My English and German ancestors were farmers, laborers, and gardeners.  They worked each day, often for people wealthier than they were, in the fields or stables, taking care of plants and animals.  Each successive generation kept the same position until they moved to America.  In America, I had ancestors work on the railroad, as coopers, as construction workers, as homemakers, work on the Erie Canal, own and run bars and corner stores and hold office jobs for companies such as Sacony Mobil and New York Telephone.

I have found I like these working class ancestors better than I would have liked rich merchants or royalty.  It is much easier to see and understand my ancestors as real people, people who worked, provided for their family, live like I do now, rather than as people who sat around having servants and watching their piles of gold grow.  Happy Labor Day to the working class of yesterday, today and tomorrow!  Thank you for being the drive that makes the world run!

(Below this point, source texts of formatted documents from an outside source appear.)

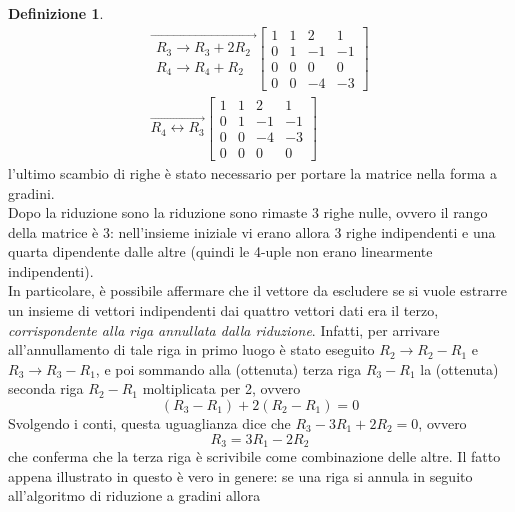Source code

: \documentclass{book}
\theoremstyle{definition}
\newtheorem{defi}{Definizione}[section]
\theoremstyle{plain}
\begin{document}
\begin{defi}
\begin{equation}
\begin{matrix}
      \overrightarrow{
      \begin{matrix}
        R_3\to R_3+2R_2\\
        R_4\to R_4+R_2
      \end{matrix}
      }
      \begin{bmatrix}
        1 & 1 & 2 & 1\\
        0 & 1 & -1 & -1\\
        0 & 0 & 0 & 0\\
        0 & 0 & -4 & -3
      \end{bmatrix}\\
      \overrightarrow{
      R_4\leftrightarrow R_3}
      \begin{bmatrix}
        1 & 1 & 2 & 1\\
        0 & 1 & -1 & -1 \\
        0 & 0 & -4 & -3\\
        0 & 0 & 0 & 0
      \end{bmatrix}
    \end{matrix}
  \end{equation}
  l'ultimo scambio di righe è stato necessario per portare la matrice
  nella forma a gradini.\\
  Dopo la riduzione sono la riduzione sono rimaste 3 righe nulle, ovvero
  il rango della matrice è 3: nell'insieme iniziale vi erano allora 3
  righe indipendenti e una quarta dipendente dalle altre (quindi le
  4-uple non erano linearmente indipendenti).\\
  In particolare, è possibile affermare che il vettore da escludere se
  si vuole estrarre un insieme di vettori indipendenti dai quattro
  vettori dati era il terzo, \textit{corrispondente alla riga annullata
    dalla riduzione}. Infatti, per arrivare all'annullamento di tale riga
  in primo luogo è stato eseguito $R_2\to R_2-R_1$ e $R_3\to R_3-R_1$, e
  poi sommando alla (ottenuta) terza riga $R_3-R_1$ la (ottenuta) seconda
  riga $R_2-R_1$ moltiplicata per 2, ovvero
  \begin{equation*}
    (R_3-R_1)+2(R_2-R_1)=0
  \end{equation*}
  Svolgendo i conti, questa uguaglianza dice che $R_3-3R_1+2R_2=0$, ovvero
  \begin{equation*}
    R_3=3R_1-2R_2
  \end{equation*}
  che conferma che la terza riga è scrivibile come combinazione delle
  altre. Il fatto appena illustrato in questo è vero in genere: se una
  riga si annula in seguito all'algoritmo di riduzione a gradini allora

\end{defi}
\end{document}
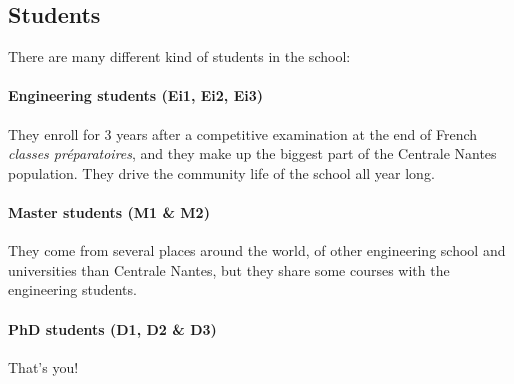 \subsection{Students}
There are many different kind of students in the school:
\paragraph{Engineering students (Ei1, Ei2, Ei3)} They enroll for 3 years after a competitive examination at the end of French \textit{classes préparatoires}, and they make up the biggest part of the Centrale Nantes population. They drive the community life of the school all year long. %
\paragraph{Master students (M1 \& M2)} They come from several places around the world, of other engineering school and universities than Centrale Nantes, but they share some courses with the engineering students. %
\paragraph{PhD students (D1, D2 \& D3)} That's you!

What did your ancestors do?  Do you wish to find royalty on your family tree?  Do you find your working-class relatives as fascinating as I do?  To find out what other geneabloggers ancestors did, check out this post.

1 comment:

  1. Nice post. I just wanted to say a few things. Good for you, A modern gal doesn't need knight in shining armour. . Now I think even if they were lords or kights with castles some of them got pretty poor when they no longer had serfs and free labor, outside of the clothing and feeding them. I think lots of castles had to be sold or put aside for that reason. I saw a show on tv where the guy had to bring in exotic animals on his castle grounds to make money. Unless they were good business men and had means to gp that route in some other way.
    I still haven't figured out how my ancestors were able to one up each other each generation.
    These were just things I had been thinking for my own blog as I wrote.

    My cousin hoped I find us a rich relative. no luck though the duke in my ancestors past was in a poor area of Lueneburger Heide and they had such a struggle too. I suspect that's why they turned to the church to become missionaries etc.
    thanks for the nice inspiring thought. Just wondering where your german ancestors lived???